- What is being asked -
Check every line below for the string "Tuin", and copy the lines that contain it.

- Provided material -
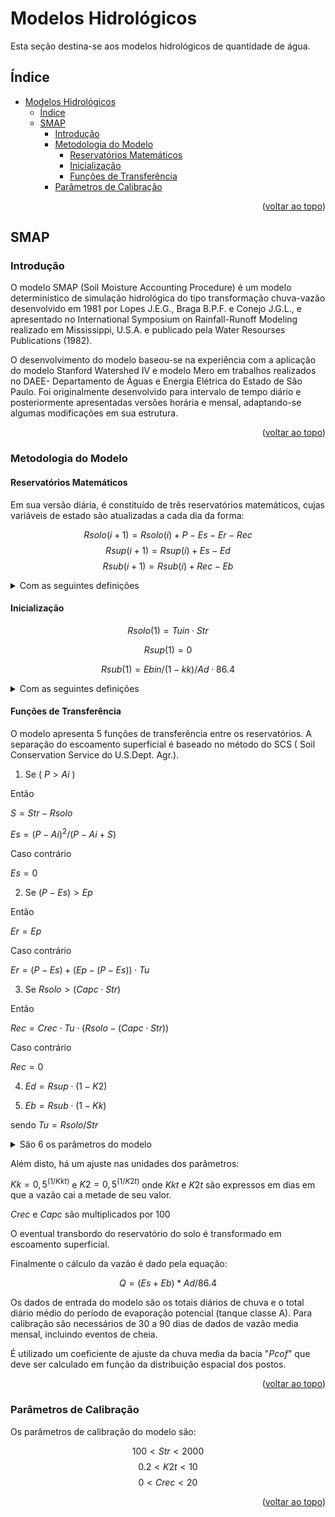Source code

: <div id="top"></div>


# Modelos Hidrológicos

Esta seção destina-se aos modelos hidrológicos de quantidade de água.


## Índice
- [Modelos Hidrológicos](#modelos-hidrológicos)
  - [Índice](#índice)
  - [SMAP](#smap)
    - [Introdução](#introdução)
    - [Metodologia do Modelo](#metodologia-do-modelo)
      - [Reservatórios Matemáticos](#reservatórios-matemáticos)
      - [Inicialização](#inicialização)
      - [Funções de Transferência](#funções-de-transferência)
    - [Parâmetros de Calibração](#parâmetros-de-calibração)

<p align="right">(<a href="#top">voltar ao topo</a>)</p>

## SMAP

### Introdução

O modelo SMAP (Soil Moisture Accounting Procedure) é um modelo determinístico de simulação hidrológica do tipo transformação chuva-vazão desenvolvido em 1981 por Lopes J.E.G., Braga B.P.F. e Conejo J.G.L., e apresentado no International Symposium on Rainfall-Runoff Modeling realizado em Mississippi, U.S.A. e publicado pela Water Resourses Publications (1982).

O desenvolvimento do modelo baseou-se na experiência com a aplicação do modelo Stanford Watershed IV e modelo Mero em trabalhos realizados no DAEE- Departamento de Águas e Energia Elétrica do Estado de São Paulo. Foi originalmente desenvolvido para intervalo de tempo diário e posteriormente apresentadas  versões horária e mensal, adaptando-se algumas modificações em sua estrutura.

<p align="right">(<a href="#top">voltar ao topo</a>)</p>

### Metodologia do Modelo

#### Reservatórios Matemáticos

Em sua versão diária, é constituído de três reservatórios matemáticos, cujas variáveis de estado são atualizadas a cada dia da forma:

$$Rsolo (i+1) = Rsolo (i) + P - Es - Er - Rec$$
$$Rsup  (i+1) = Rsup  (i) + Es - Ed$$
$$Rsub  (i+1) = Rsub  (i) + Rec - Eb$$

<details>
<summary>Com as seguintes definições</summary>
<br>

$Rsolo$ = reservatório do solo (zona aerada)

$Rsup$  = reservatório da superfície da bacia

$Rsub$  = reservatório subterrâneo (zona saturada)

$P$     = chuva

$Es$    = escoamento superficial

$Ed$    = escoamento direto

$Er$    = evapotranspiração real

$Rec$   = recarga subterrânea

$Eb$    = escoamento básico

</details>

#### Inicialização

$$ Rsolo (1) = Tuin \cdot Str $$

$$ Rsup  (1) =  0$$

$$ Rsub  (1) = Ebin / (1-kk) / Ad \cdot 86.4 $$

<details>
<summary>Com as seguintes definições</summary>
<br>

$Tuin$ = teor de umidade inicial ( - )

$Ebin$ = vazão básica inicial (m³/s)

$Ad$   = área de drenagem (km²)

</details>


#### Funções de Transferência

O modelo apresenta 5 funções de transferência entre os reservatórios. A separação do escoamento superficial é baseado no método do SCS ( Soil Conservation Service do U.S.Dept. Agr.).

1. Se ( $P > Ai$ )

Então

$S = Str - Rsolo$

$Es = (P - Ai) ^ 2 / (P - Ai + S)$

Caso contrário

$Es = 0$

2. Se $(P - Es) > Ep$

Então
		
$Er = Ep$

Caso contrário

$Er = (P - Es) + (Ep - (P - Es)) \cdot Tu$

3. Se $Rsolo > (Capc \cdot Str)$

Então

$Rec = Crec \cdot Tu \cdot (Rsolo - (Capc \cdot Str))$

Caso contrário

$Rec = 0$

4. $Ed  = Rsup \cdot ( 1 - K2 )$

5. $Eb  = Rsub \cdot ( 1 - Kk )$


sendo	$Tu = Rsolo / Str$


<details>
<summary>São 6 os parâmetros do modelo</summary>
<br>

$Str$	- capacidade de saturação do solo (mm)

$K2t$	- constante de recessão do escoamento 
superficial (dias)
$Crec$	- parâmetro de recarga subterrânea (%)

$Ai$	- abstração inicial (mm)

$Capc$	- capacidade de campo (%)

$Kkt$	- constante de recessão do escoamento básico (dias)

</details>

Além disto, há um ajuste nas unidades dos parâmetros:

$Kk = 0,5 ^ {(1/Kkt)}$  e  $K2 = 0,5 ^ {(1/K2t)}$  onde $Kkt$  e  $K2t$  são expressos em dias em que a vazão cai a metade de seu valor.

$Crec$  e  $Capc$  são multiplicados por $100$

O eventual transbordo do reservatório do solo é transformado em escoamento superficial.

Finalmente o cálculo da vazão é dado pela equação:

$$Q = (Es + Eb) * Ad / 86.4$$

Os dados de entrada do modelo são os totais diários de chuva e o total diário médio do período de evaporação potencial (tanque classe A). Para calibração são necessários de 30 a 90 dias de dados de vazão media mensal, incluindo eventos de cheia.

É utilizado um coeficiente de ajuste da chuva media da bacia "$Pcof$" que deve ser calculado em função da distribuição espacial dos postos.

<p align="right">(<a href="#top">voltar ao topo</a>)</p>

### Parâmetros de Calibração


Os parâmetros de calibração do modelo são:

$$100 < Str < 2000$$
$$0.2 < K2t <10 $$
$$0 < Crec < 20$$


<p align="right">(<a href="#top">voltar ao topo</a>)
</p>
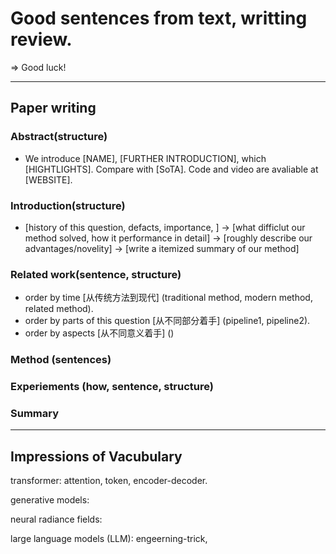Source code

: # Good sentences from text, writting review.
=> Good luck!

---

## Paper writing

### Abstract(structure)
- We introduce [NAME], [FURTHER INTRODUCTION], which [HIGHTLIGHTS]. Compare with [SoTA]. Code and video are avaliable at [WEBSITE].

### Introduction(structure)
- [history of this question, defacts, importance, ] -> [what difficlut our method solved, how it performance in detail] -> [roughly describe our advantages/novelity] -> [write a itemized summary of our method] 


### Related work(sentence, structure)
- order by time [从传统方法到现代] (traditional method, modern method, related method).
- order by parts of this question [从不同部分着手] (pipeline1, pipeline2).
- order by aspects [从不同意义着手] ()

### Method (sentences)

### Experiements (how, sentence, structure)

### Summary


----

## Impressions of Vacubulary

transformer: attention, token, encoder-decoder.

generative models:

neural radiance fields:

large language models (LLM): engeerning-trick,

- Expected output -
$$ Rsolo (1) = Tuin \cdot Str $$
$Tuin$ = teor de umidade inicial ( - )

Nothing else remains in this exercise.